Any others out there with a setup quite like this?
That is what it is. I for some reason thought that they were made out of copper, but now that you say brass or bronze it all clicked.
Just to warn you, that these 2 metals are relatively soft. If to much force is exertaded onto them, it will strip the 2 gears.
This is our gearbox for our wings in 2003. However we started noticing severe wear at our first regional. By the time we got to nationals we new that it was pretty well gone. The brass gear that you can be seen (the gear that is cut to only 1/4 of a gear) was completely stripped.
Now i haven’t thought about it in so long, and i don’t know the exact force that was working against the gear, but im pretty sure that it is less than some robot will be pushing against you with.
Hopefully you thought it all out before deciding to do a worm gearbox.
That grease won’t help them if they collide with another robot at high speed… I remember from 2004 and prior about people using the drill motors with their gearboxes, without removing the anti-backdrive pins, and completely destroying the internals during impact with other teams.
I would at the very least look into the fact that there may be a problem down the line, and ways to fix it, if I were them.
As far as worm gears go, its a relatively low reduction. We used a quad-thread worm - which really makes it roughly halfway to a helical gear set. This means it is backdrivable, but is notably more resistant than standard gearing. Also the quads appear to be able to take greater stresses than comparable single or double threaded worm gears, although I don’t particularly know why.
It is a bronze worm gear with a hardened steel worm, as mentioned in previous posts.
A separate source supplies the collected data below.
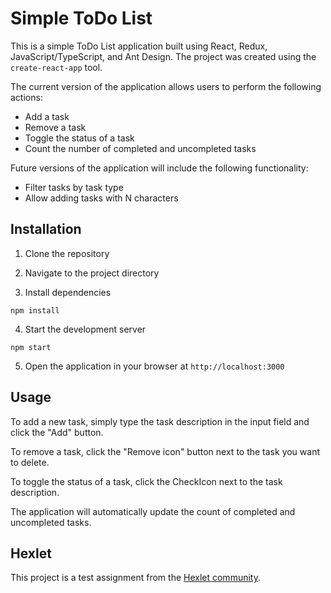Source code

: # Simple ToDo List

This is a simple ToDo List application built using React, Redux, JavaScript/TypeScript, and Ant Design. The project was created using the `create-react-app` tool.

The current version of the application allows users to perform the following actions:
- Add a task
- Remove a task
- Toggle the status of a task
- Count the number of completed and uncompleted tasks

Future versions of the application will include the following functionality:
- Filter tasks by task type
- Allow adding tasks with N characters

## Installation

1. Clone the repository

2. Navigate to the project directory

3. Install dependencies

`npm install`

4. Start the development server

`npm start`

5. Open the application in your browser at `http://localhost:3000`

## Usage

To add a new task, simply type the task description in the input field and click the "Add" button.

To remove a task, click the "Remove icon" button next to the task you want to delete.

To toggle the status of a task, click the CheckIcon next to the task description.

The application will automatically update the count of completed and uncompleted tasks.

## Hexlet

This project is a test assignment from the <a href="https://github.com/Hexlet/ru-test-assignments">Hexlet community</a>.
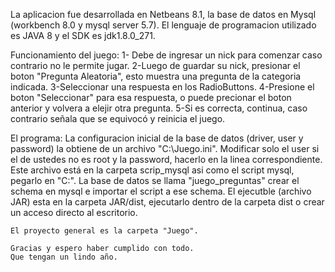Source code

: La aplicacion fue desarrollada en Netbeans 8.1, la base de datos en Mysql (workbench 8.0 y mysql server 5.7).
El lenguaje de programacion utilizado es JAVA 8 y el SDK es jdk1.8.0_271.


Funcionamiento del juego:
	 1- Debe de ingresar un nick para comenzar caso contrario no le permite jugar.
    2-Luego de guardar su nick, presionar el boton "Pregunta Aleatoria", esto muestra una pregunta de la categoria indicada.
    3-Seleccionar una respuesta en los RadioButtons.
    4-Presione el boton "Seleccionar" para esa respuesta, o puede precionar el boton anterior y volvera a elejir otra pregunta.
    5-Si es correcta, continua, caso contrario señala que se equivocó y reinicia el juego.
    
 El programa:
    La configuracion inicial de la base de datos (driver, user y password) la obtiene de un archivo "C:\\Juego.ini".
    Modificar solo el user si el de ustedes no es root y la password, hacerlo en la linea correspondiente.
    Este archivo está en la carpeta scrip_mysql asi como el script mysql, pegarlo en "C:".
    La base de datos se llama "juego_preguntas" crear el schema en mysql e importar el script a ese schema.
 	El ejecutble (archivo JAR) esta en la carpeta JAR/dist, ejecutarlo dentro de la carpeta dist o crear un acceso directo al escritorio.
 	
 	El proyecto general es la carpeta "Juego". 

    Gracias y espero haber cumplido con todo.
    Que tengan un lindo año.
I have checked the numbers as best I can and I think they’ll hold up to the abuse that the robot is bound to see, but we’ll be running them in and doing some heavy testing in the next week or so to see how they hold up. The biggest unknown is the shock loading like Cory mentioned, so this will be something we will test for. There is still room for some changes if they don’t seem to be holding up well enough - but for now we’ll just keep those in our back pocket until the need arises.